→ **YOUR TASK**
Copy all entries verbatim and keep any pictures out of the copy.

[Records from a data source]
------------------------------------------------

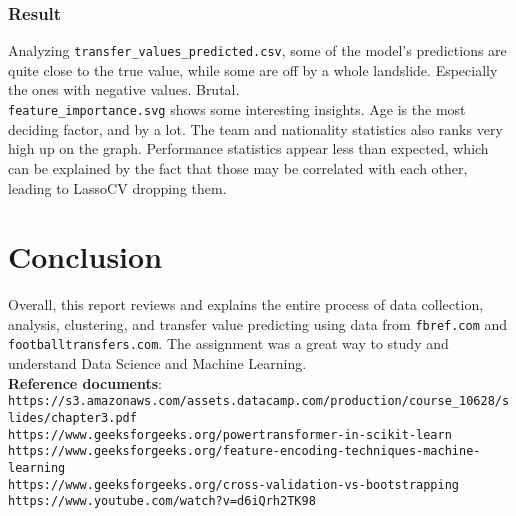 \documentclass{report}
\begin{document}
\subsubsection{Result}
Analyzing \verb|transfer_values_predicted.csv|, some of the model's predictions are quite close to
the true value, while some are off by a whole landslide. Especially the ones with negative values. 
Brutal. \\
\verb|feature_importance.svg| shows some interesting insights. Age is the most deciding factor, and
by a lot. The team and nationality statistics also ranks very high up on the graph. Performance 
statistics appear less than expected, which can be explained by the fact that those may be correlated 
with each other, leading to LassoCV dropping them.

\section{Conclusion}
Overall, this report reviews and explains the entire process of data collection, analysis, clustering, and 
transfer value predicting using data from \verb|fbref.com| and \verb|footballtransfers.com|. 
The assignment was a great way to study and understand Data Science and Machine Learning. \\

\textbf{Reference documents}: \\
{\small \verb|https://s3.amazonaws.com/assets.datacamp.com/production/course_10628/slides/chapter3.pdf|} \\
{\small \verb|https://www.geeksforgeeks.org/powertransformer-in-scikit-learn|} \\ 
{\small \verb|https://www.geeksforgeeks.org/feature-encoding-techniques-machine-learning|} \\
{\small \verb|https://www.geeksforgeeks.org/cross-validation-vs-bootstrapping|} \\
{\small \verb|https://www.youtube.com/watch?v=d6iQrh2TK98|} \\
\end{document}
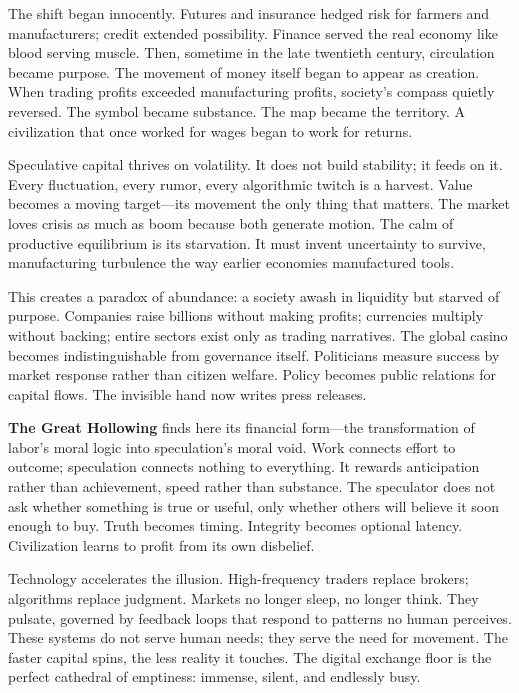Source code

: \documentclass[11pt,twoside]{book}
\begin{document}
The shift began innocently.  Futures and insurance hedged risk for farmers and manufacturers; credit extended possibility.  Finance served the real economy like blood serving muscle.  Then, sometime in the late twentieth century, circulation became purpose.  The movement of money itself began to appear as creation.  When trading profits exceeded manufacturing profits, society’s compass quietly reversed.  The symbol became substance.  The map became the territory.  A civilization that once worked for wages began to work for returns.

Speculative capital thrives on volatility.  It does not build stability; it feeds on it.  Every fluctuation, every rumor, every algorithmic twitch is a harvest.  Value becomes a moving target—its movement the only thing that matters.  The market loves crisis as much as boom because both generate motion.  The calm of productive equilibrium is its starvation.  It must invent uncertainty to survive, manufacturing turbulence the way earlier economies manufactured tools.

This creates a paradox of abundance: a society awash in liquidity but starved of purpose.  Companies raise billions without making profits; currencies multiply without backing; entire sectors exist only as trading narratives.  The global casino becomes indistinguishable from governance itself.  Politicians measure success by market response rather than citizen welfare.  Policy becomes public relations for capital flows.  The invisible hand now writes press releases.

\textbf{The Great Hollowing} finds here its financial form—the transformation of labor’s moral logic into speculation’s moral void.  Work connects effort to outcome; speculation connects nothing to everything.  It rewards anticipation rather than achievement, speed rather than substance.  The speculator does not ask whether something is true or useful, only whether others will believe it soon enough to buy.  Truth becomes timing.  Integrity becomes optional latency.  Civilization learns to profit from its own disbelief.

Technology accelerates the illusion.  High-frequency traders replace brokers; algorithms replace judgment.  Markets no longer sleep, no longer think.  They pulsate, governed by feedback loops that respond to patterns no human perceives.  These systems do not serve human needs; they serve the need for movement.  The faster capital spins, the less reality it touches.  The digital exchange floor is the perfect cathedral of emptiness: immense, silent, and endlessly busy.
\end{document}
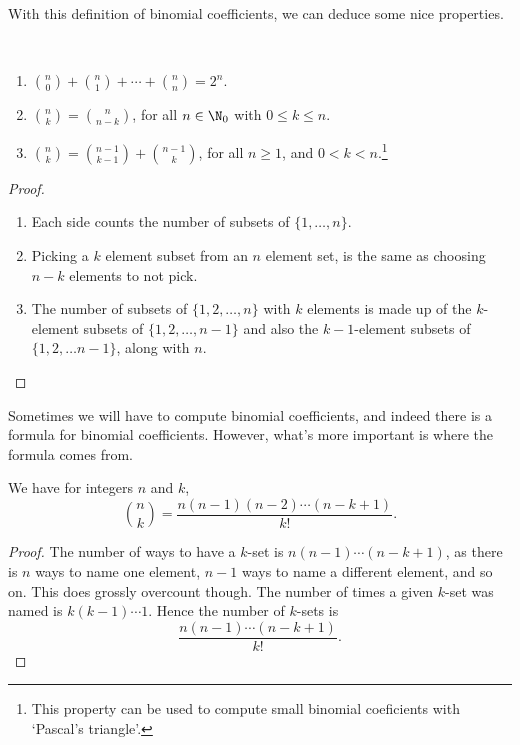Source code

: \documentclass[a4paper]{scrartcl}
\begin{document}
With this definition of binomial coefficients, we can deduce some nice properties.

\begin{proposition}~
	\vspace{-1.5\baselineskip}
	\begin{enumerate}[label=(\roman*)]
	\item $\binom{n}{0} + \binom{n}{1} + \cdots + \binom{n}{n} = 2^n$.
	\item $\binom{n}{k} = \binom{n}{n - k}$, for all $n \in \N_0$ with $0 \leq k \leq n$.
	\item $\binom{n}{k} = \binom{n - 1}{k - 1} + \binom{n - 1}{k}$, for all $n \geq 1$, and $0 < k < n$.\footnote{This property can be used to compute small binomial coeficients with `Pascal's triangle'.}
\end{enumerate}	
\end{proposition}
\begin{proof}
	\begin{enumerate}[label=(\roman*)]
		\item Each side counts the number of subsets of $\{1, \dots, n\}$.
		\item Picking a $k$ element subset from an $n$ element set, is the same as choosing $n - k$ elements to not pick.
		\item The number of subsets of $\{1, 2, \dots, n\}$ with $k$ elements is made up of the $k$-element subsets of $\{1, 2, \dots, n - 1\}$ and also the $k - 1$-element subsets of $\{1, 2, \dots n - 1\}$, along with $n$.
	\end{enumerate}
\end{proof}

Sometimes we will have to compute binomial coefficients, and indeed there is a formula for binomial coefficients. However, what's more important is where the formula comes from.


\begin{proposition}
	We have for integers $n$ and $k$,
	$$
	\binom{n}{k} = \frac{n(n - 1)(n - 2)\cdots (n - k + 1)}{k!}.
	$$
\end{proposition}
\begin{proof}
	The number of ways to have a $k$-set is $n(n - 1)\cdots(n - k + 1)$, as there is $n$ ways to name one element, $n - 1$ ways to name a different element, and so on. This does grossly overcount though. The number of times a given $k$-set was named is $k(k - 1)\cdots 1$. Hence the number of $k$-sets is
	$$
	\frac{n(n - 1)\cdots(n - k + 1)}{k!}.
	$$
\end{proof}
\end{document}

------------------------------------------------

→ **TASK RESPONSE**
 \documentclass{report}
\begin{document}
\subsubsection{Result}
Analyzing \verb|transfer_values_predicted.csv|, some of the model's predictions are quite close to
the true value, while some are off by a whole landslide. Especially the ones with negative values. 
Brutal. \\
\verb|feature_importance.svg| shows some interesting insights. Age is the most deciding factor, and
by a lot. The team and nationality statistics also ranks very high up on the graph. Performance 
statistics appear less than expected, which can be explained by the fact that those may be correlated 
with each other, leading to LassoCV dropping them.

\section{Conclusion}
Overall, this report reviews and explains the entire process of data collection, analysis, clustering, and 
transfer value predicting using data from \verb|fbref.com| and \verb|footballtransfers.com|. 
The assignment was a great way to study and understand Data Science and Machine Learning. \\

\textbf{Reference documents}: \\
{\small \verb|https://s3.amazonaws.com/assets.datacamp.com/production/course_10628/slides/chapter3.pdf|} \\
{\small \verb|https://www.geeksforgeeks.org/powertransformer-in-scikit-learn|} \\ 
{\small \verb|https://www.geeksforgeeks.org/feature-encoding-techniques-machine-learning|} \\
{\small \verb|https://www.geeksforgeeks.org/cross-validation-vs-bootstrapping|} \\
{\small \verb|https://www.youtube.com/watch?v=d6iQrh2TK98|} \\
\end{document}
Source code

: \documentclass[11pt,twoside]{book}
\begin{document}
The shift began innocently.  Futures and insurance hedged risk for farmers and manufacturers; credit extended possibility.  Finance served the real economy like blood serving muscle.  Then, sometime in the late twentieth century, circulation became purpose.  The movement of money itself began to appear as creation.  When trading profits exceeded manufacturing profits, society’s compass quietly reversed.  The symbol became substance.  The map became the territory.  A civilization that once worked for wages began to work for returns.

Speculative capital thrives on volatility.  It does not build stability; it feeds on it.  Every fluctuation, every rumor, every algorithmic twitch is a harvest.  Value becomes a moving target—its movement the only thing that matters.  The market loves crisis as much as boom because both generate motion.  The calm of productive equilibrium is its starvation.  It must invent uncertainty to survive, manufacturing turbulence the way earlier economies manufactured tools.

This creates a paradox of abundance: a society awash in liquidity but starved of purpose.  Companies raise billions without making profits; currencies multiply without backing; entire sectors exist only as trading narratives.  The global casino becomes indistinguishable from governance itself.  Politicians measure success by market response rather than citizen welfare.  Policy becomes public relations for capital flows.  The invisible hand now writes press releases.

\textbf{The Great Hollowing} finds here its financial form—the transformation of labor’s moral logic into speculation’s moral void.  Work connects effort to outcome; speculation connects nothing to everything.  It rewards anticipation rather than achievement, speed rather than substance.  The speculator does not ask whether something is true or useful, only whether others will believe it soon enough to buy.  Truth becomes timing.  Integrity becomes optional latency.  Civilization learns to profit from its own disbelief.

Technology accelerates the illusion.  High-frequency traders replace brokers; algorithms replace judgment.  Markets no longer sleep, no longer think.  They pulsate, governed by feedback loops that respond to patterns no human perceives.  These systems do not serve human needs; they serve the need for movement.  The faster capital spins, the less reality it touches.  The digital exchange floor is the perfect cathedral of emptiness: immense, silent, and endlessly busy.
\end{document}
Source code

: \documentclass[a4paper]{scrartcl}
\begin{document}
With this definition of binomial coefficients, we can deduce some nice properties.

\begin{proposition}~
	\vspace{-1.5\baselineskip}
	\begin{enumerate}[label=(\roman*)]
	\item $\binom{n}{0} + \binom{n}{1} + \cdots + \binom{n}{n} = 2^n$.
	\item $\binom{n}{k} = \binom{n}{n - k}$, for all $n \in \N_0$ with $0 \leq k \leq n$.
	\item $\binom{n}{k} = \binom{n - 1}{k - 1} + \binom{n - 1}{k}$, for all $n \geq 1$, and $0 < k < n$.\footnote{This property can be used to compute small binomial coeficients with `Pascal's triangle'.}
\end{enumerate}	
\end{proposition}
\begin{proof}
	\begin{enumerate}[label=(\roman*)]
		\item Each side counts the number of subsets of $\{1, \dots, n\}$.
		\item Picking a $k$ element subset from an $n$ element set, is the same as choosing $n - k$ elements to not pick.
		\item The number of subsets of $\{1, 2, \dots, n\}$ with $k$ elements is made up of the $k$-element subsets of $\{1, 2, \dots, n - 1\}$ and also the $k - 1$-element subsets of $\{1, 2, \dots n - 1\}$, along with $n$.
	\end{enumerate}
\end{proof}

Sometimes we will have to compute binomial coefficients, and indeed there is a formula for binomial coefficients. However, what's more important is where the formula comes from.


\begin{proposition}
	We have for integers $n$ and $k$,
	$$
	\binom{n}{k} = \frac{n(n - 1)(n - 2)\cdots (n - k + 1)}{k!}.
	$$
\end{proposition}
\begin{proof}
	The number of ways to have a $k$-set is $n(n - 1)\cdots(n - k + 1)$, as there is $n$ ways to name one element, $n - 1$ ways to name a different element, and so on. This does grossly overcount though. The number of times a given $k$-set was named is $k(k - 1)\cdots 1$. Hence the number of $k$-sets is
	$$
	\frac{n(n - 1)\cdots(n - k + 1)}{k!}.
	$$
\end{proof}
\end{document}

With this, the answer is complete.